Source code for pyutil.lazy_downloader
#!/usr/bin/env python
# Maintainer: Faris Chugthai
"""Automates downloading plain text files from the Web.
===============
Lazy Downloader
===============
As implemented currently, it will only correctly handle plain text;
however, there are plans to implement the :mod:`mimetype` module and
properly handle a much wider range of files.
Both parameters, `url` and `output_fname` are required parameters.
Safety Features
---------------
If the filename already exists on the system it will NOT be overwritten,
and the script will safely exit.
Setting User Options
--------------------
This module is a perfect candidate for :class:`collections.ChainMap()`.
We could check env vars, config files, command line args and user
provided parameters and rank them in that order of importance when
configuring the download.
Attributes
----------
url : str
    A url to download
output_fname : str, optional
    A path to write the downloaded content to. Defaults to the last
    section of the URL when split by forward slashes, or :kbd:`/`.
"""
import argparse
from contextlib import closing
import logging
import os
import re
from urllib.parse import urlparse
import requests
from pyutil.__about__ import __version__
logger = logging.getLogger(__name__)
[docs]def _parse_arguments():
    """Parse user input."""
    parser = argparse.ArgumentParser(prog='__name__', description=__doc__)
    parser.add_argument("URL",
                        nargs=1,
                        type=str,
                        metavar="URL",
                        help="The URL to download. Must be plaintext.")
    parser.add_argument(
        "fname",
        metavar="Output filename",
        help="The name of the file to write to. Must not exist already.")
    parser.add_argument("-ha",
                        "--headers",
                        metavar="headers",
                        nargs='?',
                        type=dict,
                        help="Headers to send to the web server.")
    parser.add_argument('-V',
                        '--version',
                        action='version',
                        version='%(prog)s' + __version__)
    args = parser.parse_args()
    return args 
[docs]def _parse_url(URL):
    """Parse the url in order to get something usable if we don't get a fname.
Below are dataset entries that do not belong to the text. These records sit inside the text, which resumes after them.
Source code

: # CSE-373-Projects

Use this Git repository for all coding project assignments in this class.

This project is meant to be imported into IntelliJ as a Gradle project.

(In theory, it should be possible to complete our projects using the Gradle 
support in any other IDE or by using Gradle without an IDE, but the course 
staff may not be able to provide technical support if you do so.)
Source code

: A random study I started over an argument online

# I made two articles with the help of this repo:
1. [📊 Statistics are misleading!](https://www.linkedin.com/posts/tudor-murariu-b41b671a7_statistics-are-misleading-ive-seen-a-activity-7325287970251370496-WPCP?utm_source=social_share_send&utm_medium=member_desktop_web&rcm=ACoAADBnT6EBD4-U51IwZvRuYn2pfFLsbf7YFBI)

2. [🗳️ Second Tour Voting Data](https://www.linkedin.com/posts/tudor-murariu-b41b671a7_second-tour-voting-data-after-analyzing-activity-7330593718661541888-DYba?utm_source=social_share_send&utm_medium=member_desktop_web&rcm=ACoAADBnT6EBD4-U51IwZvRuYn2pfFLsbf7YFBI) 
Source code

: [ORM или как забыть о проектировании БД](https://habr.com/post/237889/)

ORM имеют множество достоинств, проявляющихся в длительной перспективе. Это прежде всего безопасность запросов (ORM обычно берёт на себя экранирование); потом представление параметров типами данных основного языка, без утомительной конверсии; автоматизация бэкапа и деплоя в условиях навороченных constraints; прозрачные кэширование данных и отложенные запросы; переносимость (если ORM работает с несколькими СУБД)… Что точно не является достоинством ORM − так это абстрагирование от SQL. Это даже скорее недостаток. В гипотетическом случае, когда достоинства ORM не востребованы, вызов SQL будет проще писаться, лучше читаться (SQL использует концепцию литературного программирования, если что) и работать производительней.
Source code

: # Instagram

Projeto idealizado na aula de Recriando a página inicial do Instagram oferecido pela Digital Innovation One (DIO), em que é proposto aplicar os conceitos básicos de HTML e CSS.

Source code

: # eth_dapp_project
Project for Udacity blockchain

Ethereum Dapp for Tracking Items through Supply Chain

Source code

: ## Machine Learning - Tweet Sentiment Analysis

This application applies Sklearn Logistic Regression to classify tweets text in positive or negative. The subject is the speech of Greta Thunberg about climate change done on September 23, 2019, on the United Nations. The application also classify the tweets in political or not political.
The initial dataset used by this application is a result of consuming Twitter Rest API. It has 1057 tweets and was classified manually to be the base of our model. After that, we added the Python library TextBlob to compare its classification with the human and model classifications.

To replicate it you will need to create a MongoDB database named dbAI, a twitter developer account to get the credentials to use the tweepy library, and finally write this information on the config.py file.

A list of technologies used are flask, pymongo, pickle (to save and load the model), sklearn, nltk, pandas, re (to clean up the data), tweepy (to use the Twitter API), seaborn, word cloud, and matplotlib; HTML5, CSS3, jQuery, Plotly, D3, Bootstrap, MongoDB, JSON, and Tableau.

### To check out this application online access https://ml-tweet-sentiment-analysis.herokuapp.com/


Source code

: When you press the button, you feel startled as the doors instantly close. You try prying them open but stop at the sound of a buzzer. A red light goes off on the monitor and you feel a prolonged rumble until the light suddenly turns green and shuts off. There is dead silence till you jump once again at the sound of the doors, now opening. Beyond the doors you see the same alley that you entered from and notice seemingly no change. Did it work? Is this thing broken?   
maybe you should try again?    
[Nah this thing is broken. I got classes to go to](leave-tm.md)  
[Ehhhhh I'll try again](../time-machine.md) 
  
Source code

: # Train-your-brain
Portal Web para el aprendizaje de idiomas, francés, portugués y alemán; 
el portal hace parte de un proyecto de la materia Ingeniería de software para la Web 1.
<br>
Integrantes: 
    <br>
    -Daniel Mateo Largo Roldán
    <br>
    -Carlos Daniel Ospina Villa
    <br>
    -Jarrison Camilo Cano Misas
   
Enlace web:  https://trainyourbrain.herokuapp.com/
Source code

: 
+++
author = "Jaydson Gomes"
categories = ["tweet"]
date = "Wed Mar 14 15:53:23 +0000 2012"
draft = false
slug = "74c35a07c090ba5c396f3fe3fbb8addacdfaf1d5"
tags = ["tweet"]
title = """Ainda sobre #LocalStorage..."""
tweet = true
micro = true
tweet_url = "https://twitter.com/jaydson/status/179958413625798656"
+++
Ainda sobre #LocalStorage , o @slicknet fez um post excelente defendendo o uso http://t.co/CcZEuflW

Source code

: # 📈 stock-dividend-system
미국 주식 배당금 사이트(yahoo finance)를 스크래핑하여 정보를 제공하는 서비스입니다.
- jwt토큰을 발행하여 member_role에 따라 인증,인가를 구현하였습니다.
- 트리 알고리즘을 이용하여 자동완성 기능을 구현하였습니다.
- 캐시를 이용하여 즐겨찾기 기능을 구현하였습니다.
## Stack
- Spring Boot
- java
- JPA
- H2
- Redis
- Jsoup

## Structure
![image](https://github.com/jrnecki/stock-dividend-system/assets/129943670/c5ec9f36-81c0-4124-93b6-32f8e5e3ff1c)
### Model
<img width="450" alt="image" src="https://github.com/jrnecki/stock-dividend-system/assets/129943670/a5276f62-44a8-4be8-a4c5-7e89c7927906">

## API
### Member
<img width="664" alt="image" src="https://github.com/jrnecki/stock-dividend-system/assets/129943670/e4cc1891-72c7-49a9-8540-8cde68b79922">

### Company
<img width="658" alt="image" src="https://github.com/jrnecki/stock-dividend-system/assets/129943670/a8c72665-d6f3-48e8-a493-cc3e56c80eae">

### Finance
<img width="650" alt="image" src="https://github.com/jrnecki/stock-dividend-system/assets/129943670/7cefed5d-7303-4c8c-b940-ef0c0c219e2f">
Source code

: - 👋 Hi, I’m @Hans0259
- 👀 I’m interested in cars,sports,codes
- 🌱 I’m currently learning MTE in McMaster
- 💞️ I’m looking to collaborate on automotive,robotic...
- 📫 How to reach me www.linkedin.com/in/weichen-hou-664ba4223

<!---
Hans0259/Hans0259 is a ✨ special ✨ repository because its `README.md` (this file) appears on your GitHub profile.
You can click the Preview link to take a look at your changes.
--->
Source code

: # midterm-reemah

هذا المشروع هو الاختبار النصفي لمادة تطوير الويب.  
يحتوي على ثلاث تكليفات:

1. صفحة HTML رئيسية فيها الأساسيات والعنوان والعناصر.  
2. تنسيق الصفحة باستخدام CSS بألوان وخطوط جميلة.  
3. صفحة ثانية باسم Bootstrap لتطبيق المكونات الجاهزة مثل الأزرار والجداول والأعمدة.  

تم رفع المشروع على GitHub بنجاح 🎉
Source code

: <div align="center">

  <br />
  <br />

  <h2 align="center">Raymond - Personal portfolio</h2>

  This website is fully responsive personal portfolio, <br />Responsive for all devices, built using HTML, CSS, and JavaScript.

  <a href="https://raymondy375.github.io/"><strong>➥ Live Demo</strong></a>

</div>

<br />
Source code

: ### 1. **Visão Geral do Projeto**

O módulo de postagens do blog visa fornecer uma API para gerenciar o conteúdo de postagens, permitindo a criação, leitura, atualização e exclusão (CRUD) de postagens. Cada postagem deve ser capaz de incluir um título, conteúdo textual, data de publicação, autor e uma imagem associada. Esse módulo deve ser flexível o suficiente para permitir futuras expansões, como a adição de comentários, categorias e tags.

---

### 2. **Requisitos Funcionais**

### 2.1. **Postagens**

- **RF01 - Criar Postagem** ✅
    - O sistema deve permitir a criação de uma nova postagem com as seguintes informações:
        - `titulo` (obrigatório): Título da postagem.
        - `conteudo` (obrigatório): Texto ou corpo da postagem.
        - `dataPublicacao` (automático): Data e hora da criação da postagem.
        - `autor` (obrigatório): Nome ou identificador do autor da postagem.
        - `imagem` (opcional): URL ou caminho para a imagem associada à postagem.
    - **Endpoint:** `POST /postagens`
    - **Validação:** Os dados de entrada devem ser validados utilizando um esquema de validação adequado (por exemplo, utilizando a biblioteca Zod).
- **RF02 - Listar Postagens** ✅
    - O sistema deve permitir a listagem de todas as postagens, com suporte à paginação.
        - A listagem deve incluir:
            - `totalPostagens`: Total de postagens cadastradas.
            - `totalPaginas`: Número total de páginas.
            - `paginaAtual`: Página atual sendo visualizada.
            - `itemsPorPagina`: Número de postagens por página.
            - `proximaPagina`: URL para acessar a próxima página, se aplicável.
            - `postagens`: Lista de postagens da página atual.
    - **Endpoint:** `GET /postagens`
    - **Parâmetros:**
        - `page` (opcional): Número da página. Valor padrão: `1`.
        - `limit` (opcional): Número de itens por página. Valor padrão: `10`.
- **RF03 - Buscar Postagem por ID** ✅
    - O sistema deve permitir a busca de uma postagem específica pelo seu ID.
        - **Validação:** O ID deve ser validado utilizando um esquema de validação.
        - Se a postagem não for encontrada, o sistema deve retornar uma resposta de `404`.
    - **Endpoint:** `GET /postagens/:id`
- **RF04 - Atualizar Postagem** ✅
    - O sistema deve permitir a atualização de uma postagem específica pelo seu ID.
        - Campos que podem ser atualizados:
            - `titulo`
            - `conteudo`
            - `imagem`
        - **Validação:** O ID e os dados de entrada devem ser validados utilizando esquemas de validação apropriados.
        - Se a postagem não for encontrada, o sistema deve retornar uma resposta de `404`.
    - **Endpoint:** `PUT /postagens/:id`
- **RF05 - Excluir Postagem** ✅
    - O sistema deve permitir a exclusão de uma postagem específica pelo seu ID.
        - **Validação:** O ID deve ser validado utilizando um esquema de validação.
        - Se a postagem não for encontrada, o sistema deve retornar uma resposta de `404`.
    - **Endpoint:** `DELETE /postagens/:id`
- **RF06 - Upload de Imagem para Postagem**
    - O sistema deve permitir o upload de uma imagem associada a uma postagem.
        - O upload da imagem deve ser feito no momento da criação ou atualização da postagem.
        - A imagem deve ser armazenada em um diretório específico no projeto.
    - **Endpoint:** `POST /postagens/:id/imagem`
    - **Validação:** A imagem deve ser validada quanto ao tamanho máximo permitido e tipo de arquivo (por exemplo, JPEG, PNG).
    If no output filename is given don't crash!
    Parameters
    ----------
    URL : str
        A live URL to download a page from
    Returns
    -------
    stripped_url : list
        A URL that's been split on the :kbd:`/` symbols.
    """
    stripped_url = urlparse(URL)['path']
    return stripped_url.split('/')[-1] 
[docs]def _get_page(URL):
    """Get the content at `URL`.
    Returns content if it is recognized HTML/XML. If not, return `None`.
    """
    try:
        with closing(requests.get(URL, stream=True)) as res:
            if check_response(res):
                return res.content
            else:
                return None
    except requests.RequestException:
        # logger.something
        return None 
[docs]def check_response(server_response):
    """Check that the headers sent by the server exist and are *200*."""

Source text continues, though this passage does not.